** Supplied records **
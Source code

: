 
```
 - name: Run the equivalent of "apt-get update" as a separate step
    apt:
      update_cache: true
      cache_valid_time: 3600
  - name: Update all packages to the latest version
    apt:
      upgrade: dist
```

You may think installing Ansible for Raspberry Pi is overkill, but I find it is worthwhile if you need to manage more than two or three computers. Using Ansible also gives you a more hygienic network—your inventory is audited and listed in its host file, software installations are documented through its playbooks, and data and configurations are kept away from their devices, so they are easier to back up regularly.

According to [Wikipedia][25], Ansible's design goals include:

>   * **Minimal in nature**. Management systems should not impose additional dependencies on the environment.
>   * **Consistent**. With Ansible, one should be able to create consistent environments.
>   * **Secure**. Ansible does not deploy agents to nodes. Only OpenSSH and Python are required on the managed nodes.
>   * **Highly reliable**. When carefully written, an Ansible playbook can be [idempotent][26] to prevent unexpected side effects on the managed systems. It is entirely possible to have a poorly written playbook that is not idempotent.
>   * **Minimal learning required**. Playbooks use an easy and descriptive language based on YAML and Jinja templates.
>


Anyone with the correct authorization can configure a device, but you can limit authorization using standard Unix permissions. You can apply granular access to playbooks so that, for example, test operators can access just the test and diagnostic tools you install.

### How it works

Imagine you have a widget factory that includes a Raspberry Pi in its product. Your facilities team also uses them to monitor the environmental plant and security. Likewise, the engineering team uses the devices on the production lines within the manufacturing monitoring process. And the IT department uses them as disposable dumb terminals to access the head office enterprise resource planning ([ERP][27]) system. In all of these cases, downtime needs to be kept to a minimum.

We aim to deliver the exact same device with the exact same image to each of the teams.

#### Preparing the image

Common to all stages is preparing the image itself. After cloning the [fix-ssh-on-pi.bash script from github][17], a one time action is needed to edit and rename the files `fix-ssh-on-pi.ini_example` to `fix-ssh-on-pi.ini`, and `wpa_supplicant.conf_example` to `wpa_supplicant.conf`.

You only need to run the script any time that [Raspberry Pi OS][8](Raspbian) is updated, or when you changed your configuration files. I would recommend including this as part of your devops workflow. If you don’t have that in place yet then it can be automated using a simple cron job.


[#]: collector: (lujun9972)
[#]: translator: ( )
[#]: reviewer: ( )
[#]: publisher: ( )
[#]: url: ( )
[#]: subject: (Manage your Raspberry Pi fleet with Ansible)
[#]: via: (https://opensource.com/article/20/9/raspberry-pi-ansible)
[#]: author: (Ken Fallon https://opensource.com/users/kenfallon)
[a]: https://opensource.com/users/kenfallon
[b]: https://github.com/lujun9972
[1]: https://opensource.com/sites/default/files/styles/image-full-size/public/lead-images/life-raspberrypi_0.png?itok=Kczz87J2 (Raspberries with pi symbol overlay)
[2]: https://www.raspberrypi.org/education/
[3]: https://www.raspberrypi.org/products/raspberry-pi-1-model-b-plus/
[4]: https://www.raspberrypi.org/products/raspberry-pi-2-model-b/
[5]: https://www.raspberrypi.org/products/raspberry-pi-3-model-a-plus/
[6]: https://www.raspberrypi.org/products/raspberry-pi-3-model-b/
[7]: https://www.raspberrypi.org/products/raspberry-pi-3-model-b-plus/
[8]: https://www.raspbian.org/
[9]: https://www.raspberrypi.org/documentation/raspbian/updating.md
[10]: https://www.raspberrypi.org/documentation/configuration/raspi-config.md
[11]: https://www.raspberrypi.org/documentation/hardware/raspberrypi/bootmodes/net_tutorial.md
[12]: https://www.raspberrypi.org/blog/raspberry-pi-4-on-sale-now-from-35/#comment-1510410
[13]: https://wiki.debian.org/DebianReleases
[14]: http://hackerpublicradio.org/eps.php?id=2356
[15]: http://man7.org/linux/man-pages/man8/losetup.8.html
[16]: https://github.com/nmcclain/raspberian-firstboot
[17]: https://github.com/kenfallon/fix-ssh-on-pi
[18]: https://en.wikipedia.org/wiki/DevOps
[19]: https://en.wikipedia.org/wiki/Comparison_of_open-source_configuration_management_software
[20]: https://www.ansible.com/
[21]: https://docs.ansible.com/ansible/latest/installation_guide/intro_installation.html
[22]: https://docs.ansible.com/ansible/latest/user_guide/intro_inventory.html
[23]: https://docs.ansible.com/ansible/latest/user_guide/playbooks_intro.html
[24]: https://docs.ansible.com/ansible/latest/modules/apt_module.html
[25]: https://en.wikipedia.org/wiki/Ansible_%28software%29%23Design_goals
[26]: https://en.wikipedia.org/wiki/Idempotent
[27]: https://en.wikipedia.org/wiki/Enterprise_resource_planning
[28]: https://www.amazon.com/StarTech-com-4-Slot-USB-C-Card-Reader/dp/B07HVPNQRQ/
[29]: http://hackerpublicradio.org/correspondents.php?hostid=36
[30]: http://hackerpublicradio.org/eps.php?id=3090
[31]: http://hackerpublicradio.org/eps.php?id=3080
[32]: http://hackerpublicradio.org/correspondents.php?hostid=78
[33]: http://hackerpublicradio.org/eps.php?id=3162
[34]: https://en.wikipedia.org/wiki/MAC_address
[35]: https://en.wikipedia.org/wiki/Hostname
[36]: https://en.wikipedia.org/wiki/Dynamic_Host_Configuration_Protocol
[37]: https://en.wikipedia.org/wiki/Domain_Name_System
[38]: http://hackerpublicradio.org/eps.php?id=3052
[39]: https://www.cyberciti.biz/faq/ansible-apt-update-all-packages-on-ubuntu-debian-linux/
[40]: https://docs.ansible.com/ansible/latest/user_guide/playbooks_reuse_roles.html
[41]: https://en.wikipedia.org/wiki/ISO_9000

** Directions **
Here the job is to set down exactly the lines of the material above that fall between the one with "[29]: http://hackerpublicradio.org/correspondents.php?hostid=36" and the one with "[32]: http://hackerpublicradio.org/correspondents.php?hostid=78", inclusive, and nothing beyond them.

** Task solution **
[29]: http://hackerpublicradio.org/correspondents.php?hostid=36
[30]: http://hackerpublicradio.org/eps.php?id=3090
[31]: http://hackerpublicradio.org/eps.php?id=3080
[32]: http://hackerpublicradio.org/correspondents.php?hostid=78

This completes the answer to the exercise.